Well after the minor detour of replacing the leaf springs on a trailer with nearly 8000 lbs of steel on it we made it back to the shop. Took two guys on the high lift jack to notch another click into it. Time to fire up a real forklift not some de-rated brake less junk and unload the trailer before it cracks in half. Ernie the shop dog is supervising the rigging operation.
Almost there. It was a relief to get the lathe on the dock after all those hours of excitement and anticipation. We used the new three point dolly to move the machine into the shop.
On the rough concrete of the dock it took a little persuasion with a bar to get the machine moving. Once we were inside on the smooth warehouse floor one person could push it pretty easily. In fact its hard to stop with all the inertia once it was headed in the right direction.
Here's a shot of the front skate wheel and swivel pad. The tube is used to steer the skate as it rolls. With a three point system the machine always stays in contact with the ground even when there are dips and humps.

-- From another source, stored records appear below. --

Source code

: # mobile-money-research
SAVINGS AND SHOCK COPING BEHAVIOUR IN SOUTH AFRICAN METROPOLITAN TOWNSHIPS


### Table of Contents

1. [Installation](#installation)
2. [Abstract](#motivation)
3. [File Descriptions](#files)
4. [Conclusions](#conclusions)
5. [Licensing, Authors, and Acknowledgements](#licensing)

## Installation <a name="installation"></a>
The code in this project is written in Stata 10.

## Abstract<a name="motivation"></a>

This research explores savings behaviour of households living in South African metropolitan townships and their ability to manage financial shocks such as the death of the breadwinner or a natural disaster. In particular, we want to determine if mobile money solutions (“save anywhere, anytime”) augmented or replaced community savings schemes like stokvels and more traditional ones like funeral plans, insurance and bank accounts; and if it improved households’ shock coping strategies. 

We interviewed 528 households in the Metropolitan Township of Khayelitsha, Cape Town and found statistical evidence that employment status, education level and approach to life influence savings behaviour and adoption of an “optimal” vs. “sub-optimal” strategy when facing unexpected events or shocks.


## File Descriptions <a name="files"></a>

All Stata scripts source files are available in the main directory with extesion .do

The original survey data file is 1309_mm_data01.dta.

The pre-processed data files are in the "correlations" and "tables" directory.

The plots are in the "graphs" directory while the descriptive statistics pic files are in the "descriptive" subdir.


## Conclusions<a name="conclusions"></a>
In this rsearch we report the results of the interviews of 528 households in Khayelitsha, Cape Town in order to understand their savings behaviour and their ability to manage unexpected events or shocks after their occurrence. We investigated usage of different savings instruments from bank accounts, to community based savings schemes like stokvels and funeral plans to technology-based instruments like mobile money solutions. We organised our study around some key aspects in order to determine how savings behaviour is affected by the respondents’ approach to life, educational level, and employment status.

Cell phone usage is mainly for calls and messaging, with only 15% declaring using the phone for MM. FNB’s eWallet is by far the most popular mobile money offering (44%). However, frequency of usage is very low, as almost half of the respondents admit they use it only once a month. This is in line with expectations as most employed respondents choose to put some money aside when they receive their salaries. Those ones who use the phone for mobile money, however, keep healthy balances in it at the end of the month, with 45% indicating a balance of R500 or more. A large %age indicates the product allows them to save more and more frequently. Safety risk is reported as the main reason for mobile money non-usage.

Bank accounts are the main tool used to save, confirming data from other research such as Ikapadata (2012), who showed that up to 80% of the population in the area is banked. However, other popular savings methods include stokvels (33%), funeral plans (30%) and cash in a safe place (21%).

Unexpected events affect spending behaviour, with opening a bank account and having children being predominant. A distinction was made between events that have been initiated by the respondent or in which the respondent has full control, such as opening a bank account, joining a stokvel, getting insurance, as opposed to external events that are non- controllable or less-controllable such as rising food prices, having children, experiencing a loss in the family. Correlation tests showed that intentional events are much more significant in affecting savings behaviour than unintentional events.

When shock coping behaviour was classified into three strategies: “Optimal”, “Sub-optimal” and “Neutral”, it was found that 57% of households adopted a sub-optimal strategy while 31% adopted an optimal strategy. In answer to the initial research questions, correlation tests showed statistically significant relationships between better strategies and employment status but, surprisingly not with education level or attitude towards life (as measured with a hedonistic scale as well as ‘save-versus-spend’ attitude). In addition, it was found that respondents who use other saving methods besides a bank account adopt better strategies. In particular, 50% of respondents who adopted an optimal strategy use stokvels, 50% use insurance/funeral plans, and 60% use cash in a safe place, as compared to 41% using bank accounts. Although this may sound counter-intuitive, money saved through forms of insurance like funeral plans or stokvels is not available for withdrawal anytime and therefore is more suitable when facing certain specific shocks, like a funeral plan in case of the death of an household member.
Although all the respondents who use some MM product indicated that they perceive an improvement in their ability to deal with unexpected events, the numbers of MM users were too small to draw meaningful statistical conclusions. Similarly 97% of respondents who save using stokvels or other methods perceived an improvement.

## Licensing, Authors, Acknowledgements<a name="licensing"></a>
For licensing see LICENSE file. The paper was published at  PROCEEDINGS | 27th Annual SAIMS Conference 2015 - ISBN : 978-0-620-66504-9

All in all a very successful trip. I got a nice lathe and spent some quality time with friends. Special thanks to Don and Uncle Gary from Hill-Tech engineering for supplying the very finest machinery hauling services and equipment. I know I owe you big time now which has got me really worried. If everything went perfect I wouldn't have a good story to tell and know what to look out for next time you trot that trailer of yours out. I did have fun and learned a few things in the process. Thanks for looking.
I almost forgot. The old Doall went on Craigslist the next day. A guy from Santa Rosa came down in the rain and picked it up the other night. He was all excited to get a nice name brand saw for a song. He's looking forward to getting it up and running again.